MacArthur contends that the Bankruptcy Court’s orders are unfair. MacArthur asserts that it has been forced to accept the burden of asbestos victims’ suits without the protection of the insurance coverage to which it is entitled. Even if we assume that MacArthur could show that it has a valid claim against the insurers, MacArthur is not left without a remedy: It may proceed in the Bankruptcy Court against the $770 million settlement fund. It has long been recognized that when a debtor’s assets are disposed of free and clear of third-party interests, the third party is adequately protected if his interest is assertable against the proceeds of the disposition. See Ray v. Norseworthy, supra, 90 U.S. at 134-35; S.Rep. No. 989, 95th Cong., 2d Sess. 56 (1978), reprinted in 1978 U.S.Code Cong. & Admin. News 5787, 5842 (committee report on 11 U.S.C. § 363(f)) (“Most often, adequate protection in connection with a sale free and clear of other interests will be to have those interests attach to the proceeds of the sale.”). In the present case, the injunctive orders of the Bankruptcy Court make clear that claims arising from the settled insurance policies attach to the settlement fund. It may well be that MacArthur would prefer to assert its interest in Manville’s property in a proceeding other than that in the Bankruptcy Court, but such a result is not required by the bankruptcy law.

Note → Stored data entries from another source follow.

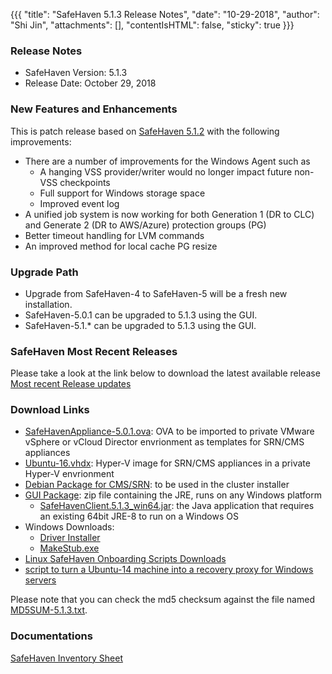 {{{
  "title": "SafeHaven 5.1.3 Release Notes",
  "date": "10-29-2018",
  "author": "Shi Jin",
  "attachments": [],
  "contentIsHTML": false,
  "sticky": true
}}}

### Release Notes

- SafeHaven Version: 5.1.3
- Release Date: October 29, 2018

### New Features and Enhancements
This is patch release based on [SafeHaven 5.1.2](SafeHaven5.1.2-Release-Notes.md) with the following improvements:
- There are a number of improvements for the Windows Agent such as 
  - A hanging VSS provider/writer would no longer impact future non-VSS checkpoints
  - Full support for Windows storage space
  - Improved event log
- A unified job system is now working for both Generation 1 (DR to CLC) and Generate 2 (DR to AWS/Azure) protection groups (PG)
- Better timeout handling for LVM commands
- An improved method for local cache PG resize

### Upgrade Path
* Upgrade from SafeHaven-4 to SafeHaven-5 will be a fresh new installation.
* SafeHaven-5.0.1 can be upgraded to 5.1.3 using the GUI.
* SafeHaven-5.1.* can be upgraded to 5.1.3 using the GUI.

### SafeHaven Most Recent Releases
Please take a look at the link below to download the latest available release  
[Most recent Release updates](../Overview/Most-Recent-SafeHaven-Release-Updates.md)

### Download Links
* [SafeHavenAppliance-5.0.1.ova](https://download.safehaven.ctl.io/SH-5.0.1/SafeHavenAppliance-5.0.1.ova): OVA to be imported to private VMware vSphere or vCloud Director envrionment as templates for SRN/CMS appliances
* [Ubuntu-16.vhdx](https://download.safehaven.ctl.io/SH-5.0.0/Ubuntu-16.vhdx): Hyper-V image for SRN/CMS appliances in a private Hyper-V envrionment
* [Debian Package for CMS/SRN](https://download.safehaven.ctl.io/SH-5.1.3/safehaven-5.1.3.deb): to be used in the cluster installer
* [GUI Package](https://download.safehaven.ctl.io/SH-5.1.3/SafeHavenConsole-5.1.3.zip): zip file containing the JRE, runs on any Windows platform
  * [SafeHavenClient.5.1.3_win64.jar](https://download.safehaven.ctl.io/SH-5.1.3/SafeHavenClient.5.1.3_win64.jar): the Java application that requires an existing 64bit JRE-8 to run on a Windows OS
* Windows Downloads:
  * [Driver Installer](https://download.safehaven.ctl.io/SH-5.1.3/safehaven_windows_driver-5.1.3.exe)
  * [MakeStub.exe](https://download.safehaven.ctl.io/SH-5.1.3/MakeStub-5.1.3.exe)
* [Linux SafeHaven Onboarding Scripts Downloads](linux-onboarding-releases.md)
* [script to turn a Ubuntu-14 machine into a recovery proxy for Windows servers](https://download.safehaven.ctl.io/SH-5.1.3/makestub_for_windows.sh)

Please note that you can check the md5 checksum against the file named [MD5SUM-5.1.3.txt](https://download.safehaven.ctl.io/SH-5.1.3/MD5SUM-5.1.3.txt).


### Documentations
[SafeHaven Inventory Sheet](https://download.safehaven.ctl.io/SH-5-Docs/SafeHaven-Inventory-Sheet-Azure.xlsm)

We have considered MacArthur’s contention that it was denied due process of law because it received notice of the insurance settlements only after the settlements had been negotiated. This contention is without merit because MacArthur and all other interested parties were provided with notice and a hearing before the settlements were approved by the Bankruptcy Court. The notice of proposed settlements issued by the Bankruptcy Court met the requirements of due process. See Handschu v. Special Services Division, 787 F.2d 828, 832-33 (2d Cir.1986).

The decision of the District Court affirming the orders of the Bankruptcy Court is affirmed.

. Neither MacArthur nor any other party has challenged the fairness of the $770 million set-dement amount.